** RECORDS SUPPLIED **
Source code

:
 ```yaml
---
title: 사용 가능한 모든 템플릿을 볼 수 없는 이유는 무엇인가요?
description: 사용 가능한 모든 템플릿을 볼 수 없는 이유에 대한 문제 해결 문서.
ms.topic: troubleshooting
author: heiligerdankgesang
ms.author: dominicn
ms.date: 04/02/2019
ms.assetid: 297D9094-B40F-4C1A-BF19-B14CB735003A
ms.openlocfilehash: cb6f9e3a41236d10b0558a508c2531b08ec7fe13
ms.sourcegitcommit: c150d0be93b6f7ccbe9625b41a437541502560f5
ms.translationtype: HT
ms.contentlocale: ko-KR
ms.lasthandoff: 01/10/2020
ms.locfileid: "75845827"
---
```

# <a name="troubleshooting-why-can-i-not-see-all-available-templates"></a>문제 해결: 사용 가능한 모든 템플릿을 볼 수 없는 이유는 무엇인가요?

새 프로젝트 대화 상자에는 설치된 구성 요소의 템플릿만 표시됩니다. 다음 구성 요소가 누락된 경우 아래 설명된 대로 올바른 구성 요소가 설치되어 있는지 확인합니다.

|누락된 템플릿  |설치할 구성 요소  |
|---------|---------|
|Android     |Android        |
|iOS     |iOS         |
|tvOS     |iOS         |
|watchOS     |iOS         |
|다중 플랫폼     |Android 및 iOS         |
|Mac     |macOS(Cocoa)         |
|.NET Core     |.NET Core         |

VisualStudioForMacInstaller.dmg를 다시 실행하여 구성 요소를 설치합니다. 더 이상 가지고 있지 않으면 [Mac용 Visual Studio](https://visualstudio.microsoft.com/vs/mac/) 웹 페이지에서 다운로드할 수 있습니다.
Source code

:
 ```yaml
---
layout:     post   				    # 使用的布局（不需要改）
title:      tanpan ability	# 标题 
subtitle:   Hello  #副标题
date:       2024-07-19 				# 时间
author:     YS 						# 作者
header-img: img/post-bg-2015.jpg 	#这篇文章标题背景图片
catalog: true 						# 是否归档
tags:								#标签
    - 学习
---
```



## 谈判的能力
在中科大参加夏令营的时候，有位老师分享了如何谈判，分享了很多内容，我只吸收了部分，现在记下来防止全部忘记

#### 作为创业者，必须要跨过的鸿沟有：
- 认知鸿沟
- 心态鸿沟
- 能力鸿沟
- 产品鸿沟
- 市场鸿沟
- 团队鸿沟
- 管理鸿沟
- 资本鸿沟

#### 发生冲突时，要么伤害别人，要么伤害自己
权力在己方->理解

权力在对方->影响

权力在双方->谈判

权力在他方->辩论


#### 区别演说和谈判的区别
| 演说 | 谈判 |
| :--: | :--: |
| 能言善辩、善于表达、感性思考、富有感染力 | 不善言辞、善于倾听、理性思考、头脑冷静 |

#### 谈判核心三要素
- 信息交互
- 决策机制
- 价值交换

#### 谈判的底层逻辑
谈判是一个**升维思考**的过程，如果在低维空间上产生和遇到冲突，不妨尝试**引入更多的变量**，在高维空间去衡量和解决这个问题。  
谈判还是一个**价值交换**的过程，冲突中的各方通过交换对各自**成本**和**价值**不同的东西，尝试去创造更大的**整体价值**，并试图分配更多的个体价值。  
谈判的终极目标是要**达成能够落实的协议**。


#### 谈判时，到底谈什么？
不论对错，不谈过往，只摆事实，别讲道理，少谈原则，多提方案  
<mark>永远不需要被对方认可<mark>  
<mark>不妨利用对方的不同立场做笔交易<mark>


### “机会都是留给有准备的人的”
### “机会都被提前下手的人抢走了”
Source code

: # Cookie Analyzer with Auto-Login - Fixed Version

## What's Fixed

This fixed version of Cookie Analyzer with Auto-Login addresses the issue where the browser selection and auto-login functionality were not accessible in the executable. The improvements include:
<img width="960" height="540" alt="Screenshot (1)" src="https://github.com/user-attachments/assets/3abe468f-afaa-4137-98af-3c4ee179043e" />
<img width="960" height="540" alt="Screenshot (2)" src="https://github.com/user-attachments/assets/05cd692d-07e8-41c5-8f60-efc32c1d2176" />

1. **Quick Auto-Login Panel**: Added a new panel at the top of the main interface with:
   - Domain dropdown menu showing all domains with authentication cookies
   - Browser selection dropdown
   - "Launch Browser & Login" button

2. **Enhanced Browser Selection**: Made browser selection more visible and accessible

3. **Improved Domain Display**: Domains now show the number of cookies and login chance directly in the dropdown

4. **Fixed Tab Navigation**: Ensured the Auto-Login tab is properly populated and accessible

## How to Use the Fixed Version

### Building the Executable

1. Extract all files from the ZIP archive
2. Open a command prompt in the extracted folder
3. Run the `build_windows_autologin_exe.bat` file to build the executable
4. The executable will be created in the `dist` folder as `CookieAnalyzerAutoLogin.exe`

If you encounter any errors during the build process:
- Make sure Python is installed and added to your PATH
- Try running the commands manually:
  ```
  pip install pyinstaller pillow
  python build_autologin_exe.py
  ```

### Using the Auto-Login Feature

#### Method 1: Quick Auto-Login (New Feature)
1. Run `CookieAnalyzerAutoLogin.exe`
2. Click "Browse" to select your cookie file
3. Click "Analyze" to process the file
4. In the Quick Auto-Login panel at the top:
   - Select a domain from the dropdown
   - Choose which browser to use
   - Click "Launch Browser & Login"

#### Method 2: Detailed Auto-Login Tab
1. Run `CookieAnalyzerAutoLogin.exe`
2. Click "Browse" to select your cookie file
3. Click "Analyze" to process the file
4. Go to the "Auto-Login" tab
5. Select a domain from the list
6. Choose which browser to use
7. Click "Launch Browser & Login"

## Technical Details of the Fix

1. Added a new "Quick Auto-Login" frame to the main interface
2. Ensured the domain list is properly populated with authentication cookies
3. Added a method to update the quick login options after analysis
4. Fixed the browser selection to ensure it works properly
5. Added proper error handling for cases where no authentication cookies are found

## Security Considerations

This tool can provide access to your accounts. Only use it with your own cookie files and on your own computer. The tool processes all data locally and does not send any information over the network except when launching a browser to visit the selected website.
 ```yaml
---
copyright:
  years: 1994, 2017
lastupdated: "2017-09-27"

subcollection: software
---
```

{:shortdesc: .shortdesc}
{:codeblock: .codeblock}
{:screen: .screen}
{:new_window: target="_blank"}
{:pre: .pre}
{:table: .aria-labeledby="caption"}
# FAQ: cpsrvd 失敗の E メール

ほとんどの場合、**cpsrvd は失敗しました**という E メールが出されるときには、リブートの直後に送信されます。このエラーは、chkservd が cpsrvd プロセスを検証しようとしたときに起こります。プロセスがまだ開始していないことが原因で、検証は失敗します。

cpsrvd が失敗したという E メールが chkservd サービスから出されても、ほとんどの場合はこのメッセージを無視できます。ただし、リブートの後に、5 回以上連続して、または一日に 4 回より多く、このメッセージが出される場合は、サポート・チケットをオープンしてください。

** TASK INSTRUCTIONS **
Word for word, write out every line of the listing.

** RESPONSE BOX **
Source code

:
 ```yaml
---
title: 사용 가능한 모든 템플릿을 볼 수 없는 이유는 무엇인가요?
description: 사용 가능한 모든 템플릿을 볼 수 없는 이유에 대한 문제 해결 문서.
ms.topic: troubleshooting
author: heiligerdankgesang
ms.author: dominicn
ms.date: 04/02/2019
ms.assetid: 297D9094-B40F-4C1A-BF19-B14CB735003A
ms.openlocfilehash: cb6f9e3a41236d10b0558a508c2531b08ec7fe13
ms.sourcegitcommit: c150d0be93b6f7ccbe9625b41a437541502560f5
ms.translationtype: HT
ms.contentlocale: ko-KR
ms.lasthandoff: 01/10/2020
ms.locfileid: "75845827"
---
```

# <a name="troubleshooting-why-can-i-not-see-all-available-templates"></a>문제 해결: 사용 가능한 모든 템플릿을 볼 수 없는 이유는 무엇인가요?

새 프로젝트 대화 상자에는 설치된 구성 요소의 템플릿만 표시됩니다. 다음 구성 요소가 누락된 경우 아래 설명된 대로 올바른 구성 요소가 설치되어 있는지 확인합니다.

|누락된 템플릿  |설치할 구성 요소  |
|---------|---------|
|Android     |Android        |
|iOS     |iOS         |
|tvOS     |iOS         |
|watchOS     |iOS         |
|다중 플랫폼     |Android 및 iOS         |
|Mac     |macOS(Cocoa)         |
|.NET Core     |.NET Core         |

VisualStudioForMacInstaller.dmg를 다시 실행하여 구성 요소를 설치합니다. 더 이상 가지고 있지 않으면 [Mac용 Visual Studio](https://visualstudio.microsoft.com/vs/mac/) 웹 페이지에서 다운로드할 수 있습니다.
Source code

:
 ```yaml
---
layout:     post   				    # 使用的布局（不需要改）
title:      tanpan ability	# 标题 
subtitle:   Hello  #副标题
date:       2024-07-19 				# 时间
author:     YS 						# 作者
header-img: img/post-bg-2015.jpg 	#这篇文章标题背景图片
catalog: true 						# 是否归档
tags:								#标签
    - 学习
---
```



## 谈判的能力
在中科大参加夏令营的时候，有位老师分享了如何谈判，分享了很多内容，我只吸收了部分，现在记下来防止全部忘记

#### 作为创业者，必须要跨过的鸿沟有：
- 认知鸿沟
- 心态鸿沟
- 能力鸿沟
- 产品鸿沟
- 市场鸿沟
- 团队鸿沟
- 管理鸿沟
- 资本鸿沟

#### 发生冲突时，要么伤害别人，要么伤害自己
权力在己方->理解

权力在对方->影响

权力在双方->谈判

权力在他方->辩论


#### 区别演说和谈判的区别
| 演说 | 谈判 |
| :--: | :--: |
| 能言善辩、善于表达、感性思考、富有感染力 | 不善言辞、善于倾听、理性思考、头脑冷静 |

#### 谈判核心三要素
- 信息交互
- 决策机制
- 价值交换

#### 谈判的底层逻辑
谈判是一个**升维思考**的过程，如果在低维空间上产生和遇到冲突，不妨尝试**引入更多的变量**，在高维空间去衡量和解决这个问题。  
谈判还是一个**价值交换**的过程，冲突中的各方通过交换对各自**成本**和**价值**不同的东西，尝试去创造更大的**整体价值**，并试图分配更多的个体价值。  
谈判的终极目标是要**达成能够落实的协议**。


#### 谈判时，到底谈什么？
不论对错，不谈过往，只摆事实，别讲道理，少谈原则，多提方案  
<mark>永远不需要被对方认可<mark>  
<mark>不妨利用对方的不同立场做笔交易<mark>


### “机会都是留给有准备的人的”
### “机会都被提前下手的人抢走了”
Source code

: # Cookie Analyzer with Auto-Login - Fixed Version

## What's Fixed

This fixed version of Cookie Analyzer with Auto-Login addresses the issue where the browser selection and auto-login functionality were not accessible in the executable. The improvements include:
<img width="960" height="540" alt="Screenshot (1)" src="https://github.com/user-attachments/assets/3abe468f-afaa-4137-98af-3c4ee179043e" />
<img width="960" height="540" alt="Screenshot (2)" src="https://github.com/user-attachments/assets/05cd692d-07e8-41c5-8f60-efc32c1d2176" />

1. **Quick Auto-Login Panel**: Added a new panel at the top of the main interface with:
   - Domain dropdown menu showing all domains with authentication cookies
   - Browser selection dropdown
   - "Launch Browser & Login" button

2. **Enhanced Browser Selection**: Made browser selection more visible and accessible

3. **Improved Domain Display**: Domains now show the number of cookies and login chance directly in the dropdown

4. **Fixed Tab Navigation**: Ensured the Auto-Login tab is properly populated and accessible

## How to Use the Fixed Version

### Building the Executable

1. Extract all files from the ZIP archive
2. Open a command prompt in the extracted folder
3. Run the `build_windows_autologin_exe.bat` file to build the executable
4. The executable will be created in the `dist` folder as `CookieAnalyzerAutoLogin.exe`

If you encounter any errors during the build process:
- Make sure Python is installed and added to your PATH
- Try running the commands manually:
  ```
  pip install pyinstaller pillow
  python build_autologin_exe.py
  ```

### Using the Auto-Login Feature

#### Method 1: Quick Auto-Login (New Feature)
1. Run `CookieAnalyzerAutoLogin.exe`
2. Click "Browse" to select your cookie file
3. Click "Analyze" to process the file
4. In the Quick Auto-Login panel at the top:
   - Select a domain from the dropdown
   - Choose which browser to use
   - Click "Launch Browser & Login"

#### Method 2: Detailed Auto-Login Tab
1. Run `CookieAnalyzerAutoLogin.exe`
2. Click "Browse" to select your cookie file
3. Click "Analyze" to process the file
4. Go to the "Auto-Login" tab
5. Select a domain from the list
6. Choose which browser to use
7. Click "Launch Browser & Login"

## Technical Details of the Fix

1. Added a new "Quick Auto-Login" frame to the main interface
2. Ensured the domain list is properly populated with authentication cookies
3. Added a method to update the quick login options after analysis
4. Fixed the browser selection to ensure it works properly
5. Added proper error handling for cases where no authentication cookies are found

## Security Considerations

This tool can provide access to your accounts. Only use it with your own cookie files and on your own computer. The tool processes all data locally and does not send any information over the network except when launching a browser to visit the selected website.
 ```yaml
---
copyright:
  years: 1994, 2017
lastupdated: "2017-09-27"

subcollection: software
---
```

{:shortdesc: .shortdesc}
{:codeblock: .codeblock}
{:screen: .screen}
{:new_window: target="_blank"}
{:pre: .pre}
{:table: .aria-labeledby="caption"}
# FAQ: cpsrvd 失敗の E メール

ほとんどの場合、**cpsrvd は失敗しました**という E メールが出されるときには、リブートの直後に送信されます。このエラーは、chkservd が cpsrvd プロセスを検証しようとしたときに起こります。プロセスがまだ開始していないことが原因で、検証は失敗します。

cpsrvd が失敗したという E メールが chkservd サービスから出されても、ほとんどの場合はこのメッセージを無視できます。ただし、リブートの後に、5 回以上連続して、または一日に 4 回より多く、このメッセージが出される場合は、サポート・チケットをオープンしてください。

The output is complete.